The churches have the extensive and trusted networks that could propagate palliative care from the grassroots throughout this enormous country of 99 million, where an estimated 990,000 need palliative care for AIDS and cancer alone (This according to Dr. Anne Merriman’s formula for the total population, not just the minority who reach hospitals, and does not include other NCDs.)
The final discussion, sometimes in English, sometimes in Amharic, touched on the concept of Ubuntu, recently popularised by Archbishop Tutu and the late President Nelson Mandela. Ubuntu roughly translates as inter-connectedeness, or “interbeing” as Vietnamese monk Thich Nhan Hahn calls it. Based on care for one other in community, Ubuntu is an African ethos that resonates with palliative care, and as Dr. Merriman pointed out, “Africa has a message for the rest of the world!”

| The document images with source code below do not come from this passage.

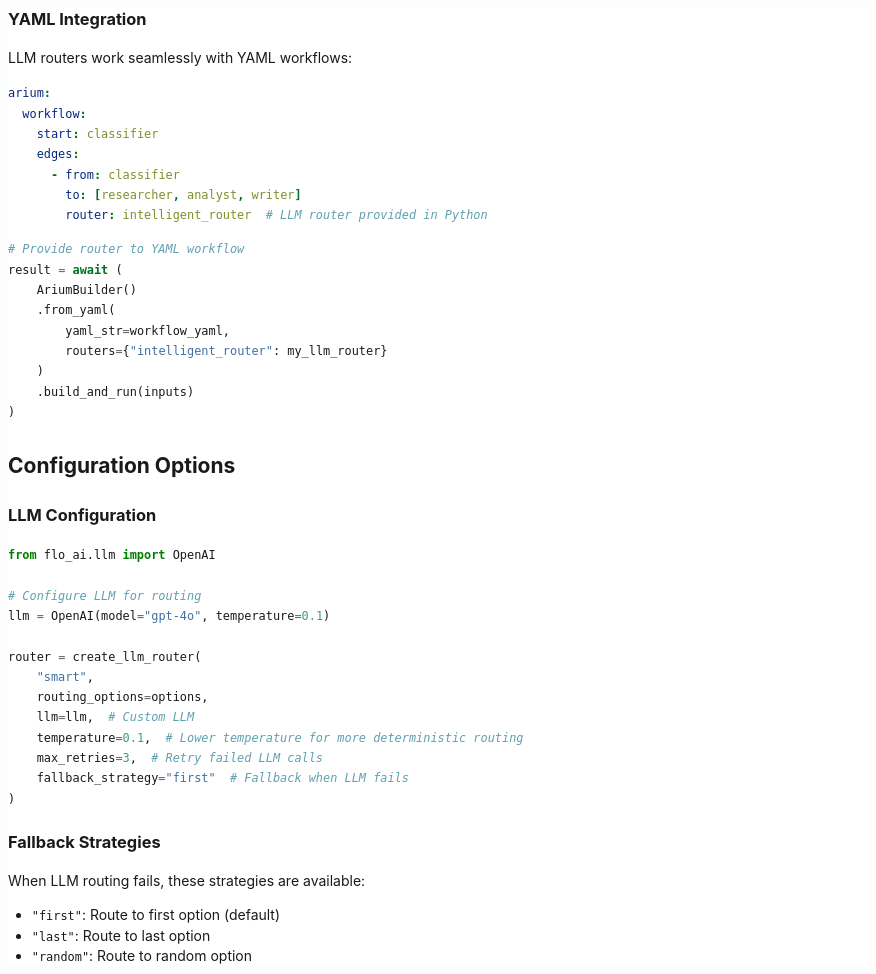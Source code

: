 ### YAML Integration

LLM routers work seamlessly with YAML workflows:

```yaml
arium:
  workflow:
    start: classifier
    edges:
      - from: classifier
        to: [researcher, analyst, writer]
        router: intelligent_router  # LLM router provided in Python
```

```python
# Provide router to YAML workflow
result = await (
    AriumBuilder()
    .from_yaml(
        yaml_str=workflow_yaml,
        routers={"intelligent_router": my_llm_router}
    )
    .build_and_run(inputs)
)
```

## Configuration Options

### LLM Configuration

```python
from flo_ai.llm import OpenAI

# Configure LLM for routing
llm = OpenAI(model="gpt-4o", temperature=0.1)

router = create_llm_router(
    "smart",
    routing_options=options,
    llm=llm,  # Custom LLM
    temperature=0.1,  # Lower temperature for more deterministic routing
    max_retries=3,  # Retry failed LLM calls
    fallback_strategy="first"  # Fallback when LLM fails
)
```

### Fallback Strategies

When LLM routing fails, these strategies are available:

- `"first"`: Route to first option (default)
- `"last"`: Route to last option  
- `"random"`: Route to random option
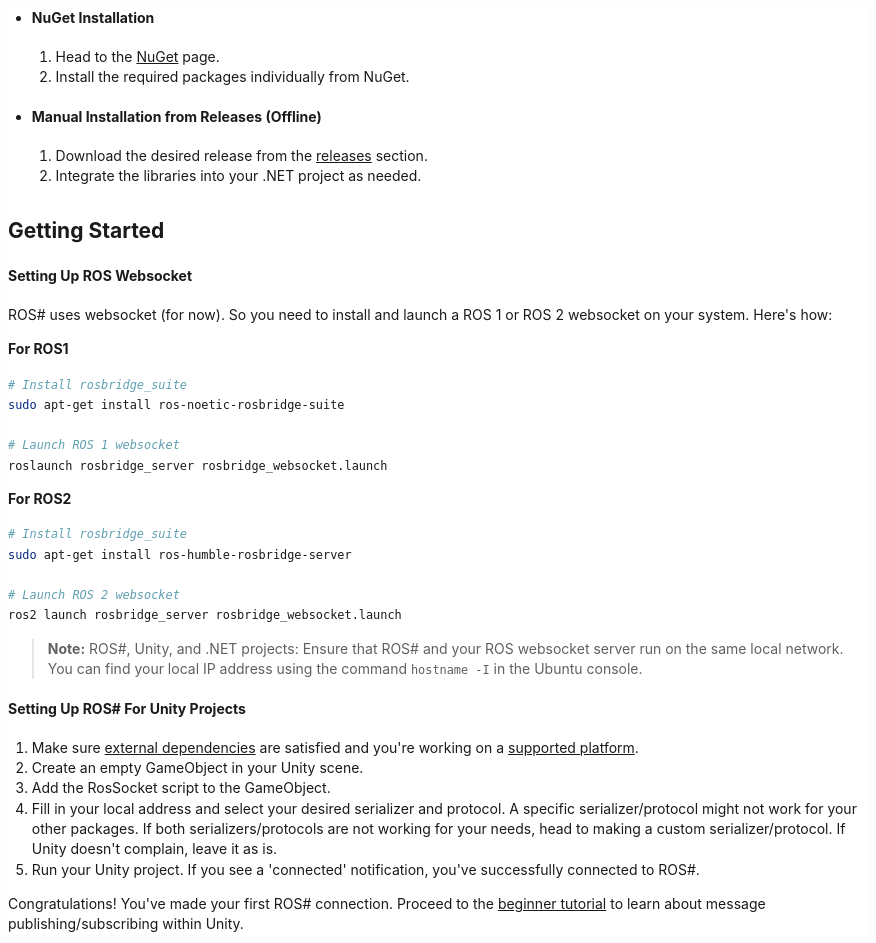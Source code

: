 + #### NuGet Installation ####

  1. Head to the [NuGet](https://www.nuget.org/profiles/MartinBischoff) page.
  2. Install the required packages individually from NuGet.

+ #### Manual Installation from Releases (Offline) ####

  1. Download the desired release from the [releases](https://github.com/siemens/ros-sharp/tree/master?tab=readme-ov-file#releases) section.
  2. Integrate the libraries into your .NET project as needed.

## Getting Started ##

#### Setting Up ROS Websocket ####

ROS# uses websocket (for now). So you need to install and launch a ROS 1 or ROS 2 websocket on your system. Here's how:

__For ROS1__

```bash
# Install rosbridge_suite
sudo apt-get install ros-noetic-rosbridge-suite

# Launch ROS 1 websocket
roslaunch rosbridge_server rosbridge_websocket.launch
```
__For ROS2__
```bash
# Install rosbridge_suite
sudo apt-get install ros-humble-rosbridge-server

# Launch ROS 2 websocket
ros2 launch rosbridge_server rosbridge_websocket.launch
```

>__Note:__ ROS#, Unity, and .NET projects: Ensure that ROS# and your ROS websocket server run on the same local network. You can find your local IP address using the command ```hostname -I``` in the Ubuntu console.

#### Setting Up ROS# For Unity Projects ####

1. Make sure [external dependencies](https://github.com/siemens/ros-sharp/tree/master?tab=readme-ov-file#external-dependencies) are satisfied and you're working on a [supported platform](https://github.com/siemens/ros-sharp/tree/master?tab=readme-ov-file#external-dependencies).
2. Create an empty GameObject in your Unity scene.
3. Add the RosSocket script to the GameObject.
4. Fill in your local address and select your desired serializer and protocol. A specific serializer/protocol might not work for your other packages. If both serializers/protocols are not working for your needs, head to making a custom serializer/protocol. If Unity doesn't complain, leave it as is.
5. Run your Unity project. If you see a 'connected' notification, you've successfully connected to ROS#.

Congratulations! You've made your first ROS# connection. Proceed to the [beginner tutorial](TODO) to learn about message publishing/subscribing within Unity.
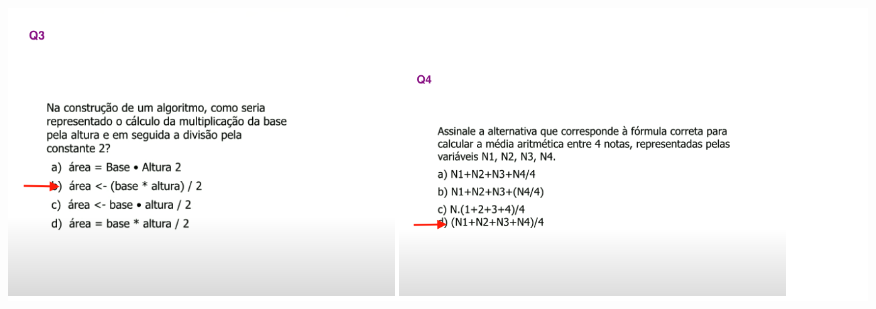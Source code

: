 <img src="./img/aula02/aula02-08.png" width="45%">
<a href="#" target="_blank"></a>
<img src="./img/aula02/aula02-09.png" width="45%">
<a href="#" target="_blank"></a>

An institutional instance of Ubuntu, and one of Ethiopia’s unique community institutions is the village, or neighbourhood “iddir.” Iddirs are burial societies that organise funerals for members, even very poor people, who have contributed during their lifetime. As Dr. Yosef, who did his palliative medicine fellowship in Kerala, which developed community-based palliative care, suggested, since health teams can’t go individually to each home, the iddirs and religious organisations could perform this function of identifying patients, and overseeing them in partnership with palliative care teams.
There is a mosque and a church in every village, and every religion obliges its faithful to help the sick. Iddirs could be a source of volunteers who could teach people that they don’t have to suffer with pain, since morphine is the cheapest medicine, with the fewest complications, when used correctly.
In conclusion, Dr. Yosef offered to contribute the services of Hospice Ethiopia as part of the Council’s peacebuilding work. As a source of common values based on the inherent dignity of the person, palliative care could serve as a trust-building activity among the faiths.
Mr. Hulluf, expressing the infectious excitement of the morning’s synergistic conversation, reflected that “Human beings originated in Ethiopia, [“Lucy” resides in the National Museum in Addis! “Our agony, our passion, our hopes are the same, and we are one system of humanity. When you suffer, part of my humanity suffers. When the nose is hit, the eye sheds tears. We are doing the same thing in different ways. This has been a beautiful, human, very deep, and spiritual discussion. We must put our heads and hearts together so that we can accomplish this,” he said.